Tutorial:  Designing Secure Architectures using Security Patterns (Half-day Tutorial) CANCELLED
Leader: Eduardo Fernandez

Patterns combine experience and good practices to develop basic models that can be used for new designs. Security patterns join the extensive knowledge accumulated about security with the structure provided by patterns to provide guidelines for secure system design and evaluation. We consider the structure and purpose of security patterns, show a variety of security patterns, and illustrate their use in the construction of secure systems. These patterns include Authentication, Authorization, Role-based Access Control, Firewalls, Web Services Security, and application-oriented secure architectures for health, legal, and financial applications.

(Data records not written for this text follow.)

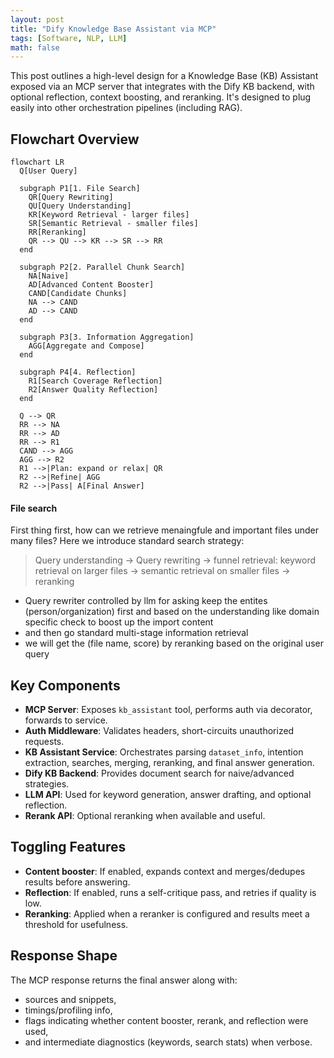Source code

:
 ```yaml
---
layout: post
title: "Dify Knowledge Base Assistant via MCP"
tags: [Software, NLP, LLM]
math: false
---
```


This post outlines a high-level design for a Knowledge Base (KB) Assistant exposed via an MCP server that integrates with the Dify KB backend, with optional reflection, context boosting, and reranking. It's designed to plug easily into other orchestration pipelines (including RAG).

## Flowchart Overview

```mermaid
flowchart LR
  Q[User Query]

  subgraph P1[1. File Search]
    QR[Query Rewriting]
    QU[Query Understanding]
    KR[Keyword Retrieval - larger files]
    SR[Semantic Retrieval - smaller files]
    RR[Reranking]
    QR --> QU --> KR --> SR --> RR
  end

  subgraph P2[2. Parallel Chunk Search]
    NA[Naive]
    AD[Advanced Content Booster]
    CAND[Candidate Chunks]
    NA --> CAND
    AD --> CAND
  end

  subgraph P3[3. Information Aggregation]
    AGG[Aggregate and Compose]
  end

  subgraph P4[4. Reflection]
    R1[Search Coverage Reflection]
    R2[Answer Quality Reflection]
  end

  Q --> QR
  RR --> NA
  RR --> AD
  RR --> R1
  CAND --> AGG
  AGG --> R2
  R1 -->|Plan: expand or relax| QR
  R2 -->|Refine| AGG
  R2 -->|Pass| A[Final Answer]
```

#### File search

First thing first, how can we retrieve menaingfule and important files under many files?  Here we introduce standard search strategy:
> Query understanding  -> Query rewriting -> funnel retrieval: keyword retrieval on larger files -> semantic retrieval on smaller files -> reranking


- Query rewriter controlled by llm for asking keep the entites (person/organization) first and based
on the understanding like domain specific check to boost up the import content
- and then go standard multi-stage information retrieval 
- we will get the (file name, score) by reranking based on the original user query

## Key Components

- **MCP Server**: Exposes `kb_assistant` tool, performs auth via decorator, forwards to service.
- **Auth Middleware**: Validates headers, short-circuits unauthorized requests.
- **KB Assistant Service**: Orchestrates parsing `dataset_info`, intention extraction, searches, merging, reranking, and final answer generation.
- **Dify KB Backend**: Provides document search for naive/advanced strategies.
- **LLM API**: Used for keyword generation, answer drafting, and optional reflection.
- **Rerank API**: Optional reranking when available and useful.

## Toggling Features

- **Content booster**: If enabled, expands context and merges/dedupes results before answering.
- **Reflection**: If enabled, runs a self-critique pass, and retries if quality is low.
- **Reranking**: Applied when a reranker is configured and results meet a threshold for usefulness.

## Response Shape

The MCP response returns the final answer along with:
- sources and snippets,
- timings/profiling info,
- flags indicating whether content booster, rerank, and reflection were used,
- and intermediate diagnostics (keywords, search stats) when verbose.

This tutorial will introduce patterns in a conceptual way, relating them to their functions and to the system architecture, pure enumerations are not useful to designers. We show how to apply these patterns through a secure system development method. The patterns are shown using UML models and some examples are taken from Security Patterns (Wiley, 2006), authored by Dr. Fernandez

Level: Intermediate. Attendee background: General knowledge of UML and object-oriented design is assumed. Understanding of basic security concepts is helpful but not necessary. Tutorial objectives: Attendees will be able to understand the idea behind security patterns, get acquainted with some of them, and use them to build secure systems.

Eduardo Fernandez (ed@cse.fau.edu) is Professor of Computer Science and Engineering at Florida Atlantic University. He has published numerous papers on security and object-oriented design. He has lectured at many academic and industrial meetings. His interests include object-oriented design and security patterns. He holds a MS degree from Purdue University and a PhD from UCLA.